(Instructions for the task): Within the entries below, find every line that has the string "github", then copy it.

[Excerpts from a dataset]
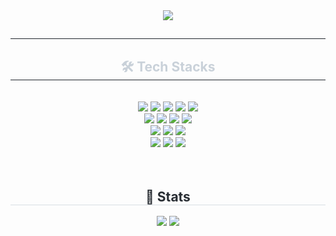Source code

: <div align= "center">
    <img src="https://capsule-render.vercel.app/api?type=waving&color=gradient&height=180&text=Hello%20World%20👋%20S0HYUNN's%20Dev%20Space&animation=twinkling&fontColor=ffffff&fontSize=40" />
    </div>
    <div align= "center"> 
    <h2 style="border-bottom: 1px solid #21262d; color: #c9d1d9;">  </h2>  
    <div style="font-weight: 700; font-size: 15px; text-align: center; color: #c9d1d9;">  </div> 
    </div>
    <div align= "center">
    <h2 style="border-bottom: 1px solid #21262d; color: #c9d1d9;"> 🛠️ Tech Stacks </h2> <br> 
    <div style="margin: 0 auto; text-align: center;" align= "center"> 
        <img src="https://img.shields.io/badge/Java-007396?style=flat&logo=Java&logoColor=white">
        <img src="https://img.shields.io/badge/Python-3776AB?style=flat&logo=Python&logoColor=white">
        <img src="https://img.shields.io/badge/Spring-6DB33F?style=flat&logo=Spring&logoColor=white">
        <img src="https://img.shields.io/badge/Spring%20Boot-6DB33F?style=flat&logo=Spring%20Boot&logoColor=white">
        <img src="https://img.shields.io/badge/Flask-000000?style=flat&logo=Flask&logoColor=white"> <br>
        <img src="https://img.shields.io/badge/Vue.js-4FC08D?style=flat&logo=Vue.js&logoColor=white">
        <img src="https://img.shields.io/badge/Node.js-339933?style=flat&logo=Node.js&logoColor=white">
        <img src="https://img.shields.io/badge/Javascript-F7DF1E?style=flat&logo=Javascript&logoColor=white">
        <img src="https://img.shields.io/badge/Apache%20Tomcat-F8DC75?style=flat&logo=Apache%20Tomcat&logoColor=white"> <br>
        <img src="https://img.shields.io/badge/MySQL-4479A1?style=flat&logo=MySQL&logoColor=white">
        <img src="https://img.shields.io/badge/MongoDB-47A248?style=flat&logo=MongoDB&logoColor=white">
        <img src="https://img.shields.io/badge/Firebase-FFCA28?style=flat&logo=Firebase&logoColor=white"> <br>
        <img src="https://img.shields.io/badge/HTML5-E34F26?style=flat&logo=HTML5&logoColor=white">
        <img src="https://img.shields.io/badge/CSS3-1572B6?style=flat&logo=CSS3&logoColor=white">
        <img src="https://img.shields.io/badge/Bootstrap-7952B3?style=flat&logo=Bootstrap&logoColor=white">
          </div>
    </div>
    <br><br>
    <div align= "center"> 
    <h2 style="border-bottom: 1px solid #d8dee4; color: #282d33;"> 🏅 Stats </h2> <div align= "center"> 
        <img src="https://github-readme-stats.vercel.app/api?username=S0HYUNN&bg_color=180,000000,&title_color=000000&text_color=000000"/> 
        <img src="https://github-readme-stats.vercel.app/api/top-langs/?username=S0HYUNN&layout=compact&bg_color=180,000000,&title_color=000000&text_color=000000"/> </div> 
    </div>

(Response below):
        <img src="https://github-readme-stats.vercel.app/api?username=S0HYUNN&bg_color=180,000000,&title_color=000000&text_color=000000"/> 
        <img src="https://github-readme-stats.vercel.app/api/top-langs/?username=S0HYUNN&layout=compact&bg_color=180,000000,&title_color=000000&text_color=000000"/> </div> 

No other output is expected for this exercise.